But now you are switching to a different model:

https://huggingface.co/yfyeung/icefall-asr-multidataset-pruned_transducer_stateless7-2023-05-04

The above model is not a streaming model (there is no streaming in the URL, so it is a non-streaming model); thus you cannot use it for streaming purpose.

csukuangfj commented 1 year ago

I am using this model https://k2-fsa.github.io/sherpa/onnx/pretrained_models/offline-transducer/zipformer-transducer-models.html#icefall-asr-multidataset-pruned-transducer-stateless7-2023-05-04-englis

There is an offline in the URL, which means it is for non-streaming.

Caet-pip commented 1 year ago

Okay got it, sorry for the miscommunication. Thanks for clearing it up.

I wanted a model for real time streaming ASR and the icefall-asr-multidataset model was very good hence I asked about that

As you said that the icefall-libri-giga-pruned-transducer-stateless7-streaming model is for streaming I will use it for my purpose. But as the model hasn't been exported as onnx I wanted to know if the other icefall model could be used.

I was looking at ways to export the icefall-libra-giga-pruned model in onnx but wanted a solution in the meantime hence I started looking at other models. My bad for not noticing the offline.

Could you let me know any onnx model which is as good as the icefall model which I can use for real time streaming immediately. Thanks!

csukuangfj commented 1 year ago

As you said that the icefall-libri-giga-pruned-transducer-stateless7-streaming model is for streaming I will use it for my purpose. But as the model hasn't been exported as onnx

Then please export it by yourself by following https://github.com/k2-fsa/sherpa-onnx/issues/178#issuecomment-1595996343

If you have any issues during export, we can help you.

Caet-pip commented 1 year ago

Okay sure, thanks I will do that

I wanted to know, do I need to install Icefall for exporting model to ONNX?

csukuangfj commented 1 year ago

Okay sure, thanks I will do that

I wanted to know, do I need to install Icefall for exporting model to ONNX?

Yes, please following icefall installation doc to setup the environment.

Caet-pip commented 1 year ago

Do I need to follow step (0) Install CUDA toolkit and cuDNN for running icefall on MacOS ARM chip.

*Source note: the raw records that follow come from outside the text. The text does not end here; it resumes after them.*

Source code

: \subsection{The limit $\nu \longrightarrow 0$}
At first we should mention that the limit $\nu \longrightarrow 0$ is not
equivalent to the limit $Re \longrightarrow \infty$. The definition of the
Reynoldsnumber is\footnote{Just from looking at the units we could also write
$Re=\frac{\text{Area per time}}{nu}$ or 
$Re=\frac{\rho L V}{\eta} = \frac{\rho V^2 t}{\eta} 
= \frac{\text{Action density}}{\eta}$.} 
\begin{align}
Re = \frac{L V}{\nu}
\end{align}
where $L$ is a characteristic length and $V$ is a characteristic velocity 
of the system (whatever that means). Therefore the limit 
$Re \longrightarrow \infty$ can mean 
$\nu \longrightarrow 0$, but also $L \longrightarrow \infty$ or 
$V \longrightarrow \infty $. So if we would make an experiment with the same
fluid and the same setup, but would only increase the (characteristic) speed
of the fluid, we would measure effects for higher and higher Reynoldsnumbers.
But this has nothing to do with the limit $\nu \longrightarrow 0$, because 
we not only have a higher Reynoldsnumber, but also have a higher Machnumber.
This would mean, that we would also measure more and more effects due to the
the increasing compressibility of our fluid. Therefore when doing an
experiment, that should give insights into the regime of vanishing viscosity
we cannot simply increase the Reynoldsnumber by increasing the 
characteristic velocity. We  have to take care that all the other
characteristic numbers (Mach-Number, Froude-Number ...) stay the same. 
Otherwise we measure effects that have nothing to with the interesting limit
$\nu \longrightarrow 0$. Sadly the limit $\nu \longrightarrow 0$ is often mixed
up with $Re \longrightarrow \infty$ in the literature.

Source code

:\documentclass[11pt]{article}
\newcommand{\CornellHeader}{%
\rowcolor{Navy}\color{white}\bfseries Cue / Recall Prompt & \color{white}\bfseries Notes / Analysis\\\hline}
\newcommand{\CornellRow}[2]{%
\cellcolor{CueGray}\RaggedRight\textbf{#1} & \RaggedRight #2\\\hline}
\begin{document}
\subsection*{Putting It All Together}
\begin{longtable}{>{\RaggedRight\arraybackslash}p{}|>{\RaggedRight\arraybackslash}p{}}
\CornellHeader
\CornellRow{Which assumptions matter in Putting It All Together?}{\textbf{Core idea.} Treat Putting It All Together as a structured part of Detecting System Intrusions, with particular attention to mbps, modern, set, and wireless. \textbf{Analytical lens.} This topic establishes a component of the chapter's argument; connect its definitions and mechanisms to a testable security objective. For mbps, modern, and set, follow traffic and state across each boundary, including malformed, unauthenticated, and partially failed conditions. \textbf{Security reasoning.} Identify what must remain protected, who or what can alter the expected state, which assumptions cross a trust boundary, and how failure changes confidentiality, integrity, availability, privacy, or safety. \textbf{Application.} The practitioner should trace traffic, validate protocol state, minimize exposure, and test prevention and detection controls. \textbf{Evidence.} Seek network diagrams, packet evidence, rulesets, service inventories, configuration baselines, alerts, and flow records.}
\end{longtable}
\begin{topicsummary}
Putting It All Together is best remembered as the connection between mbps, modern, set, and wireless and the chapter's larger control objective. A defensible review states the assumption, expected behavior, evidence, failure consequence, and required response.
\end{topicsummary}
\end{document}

csukuangfj commented 1 year ago

No, you don't have to.

You can install a cpu version of PyTorch and k2 for exporting models from icefall.

Caet-pip commented 1 year ago

I followed the steps to install icefall, first I installed PyTorch CPU then k2 using requirements.txt and lhoste all in a virtual environment, but after installing icefall with requirements and trying to run test I get this error

(test-icefall) (base) fawazahamedshaik@Fawazs-MacBook-Pro ASR % ./prepare.sh 2023-06-19 13:47:01 (prepare.sh:27:main) dl_dir: /Users/fawazahamedshaik/icefall/egs/yesno/ASR/download 2023-06-19 13:47:01 (prepare.sh:30:main) Stage 0: Download data /Users/fawazahamedshaik/icefall/egs/yesno/ASR/download/waves_yesno.tar.gz: 100%|██████████████████████████████████████████████| 4.70M/4.70M [00:01<00:00, 2.42MB/s] 2023-06-19 13:47:13 (prepare.sh:39:main) Stage 1: Prepare yesno manifest 2023-06-19 13:47:14 (prepare.sh:45:main) Stage 2: Compute fbank for yesno Traceback (most recent call last): File "/Users/fawazahamedshaik/icefall/egs/yesno/ASR/./local/compute_fbank_yesno.py", line 18, in from icefall.utils import get_executor ModuleNotFoundError: No module named 'icefall'

danpovey commented 1 year ago

you are probably inside some virtual environment where icefall is not installed? anyway it is not really necessary to install, you can just do, in your case: export PYTHONPATH=$PYTHONPATH:/Users/fawazahamedshaik/icefall (or put it in your .bashrc or edit your virtual environment activate.sh or whatever). which is more convenient anyway in case you change the code or change the branch, no installation needed.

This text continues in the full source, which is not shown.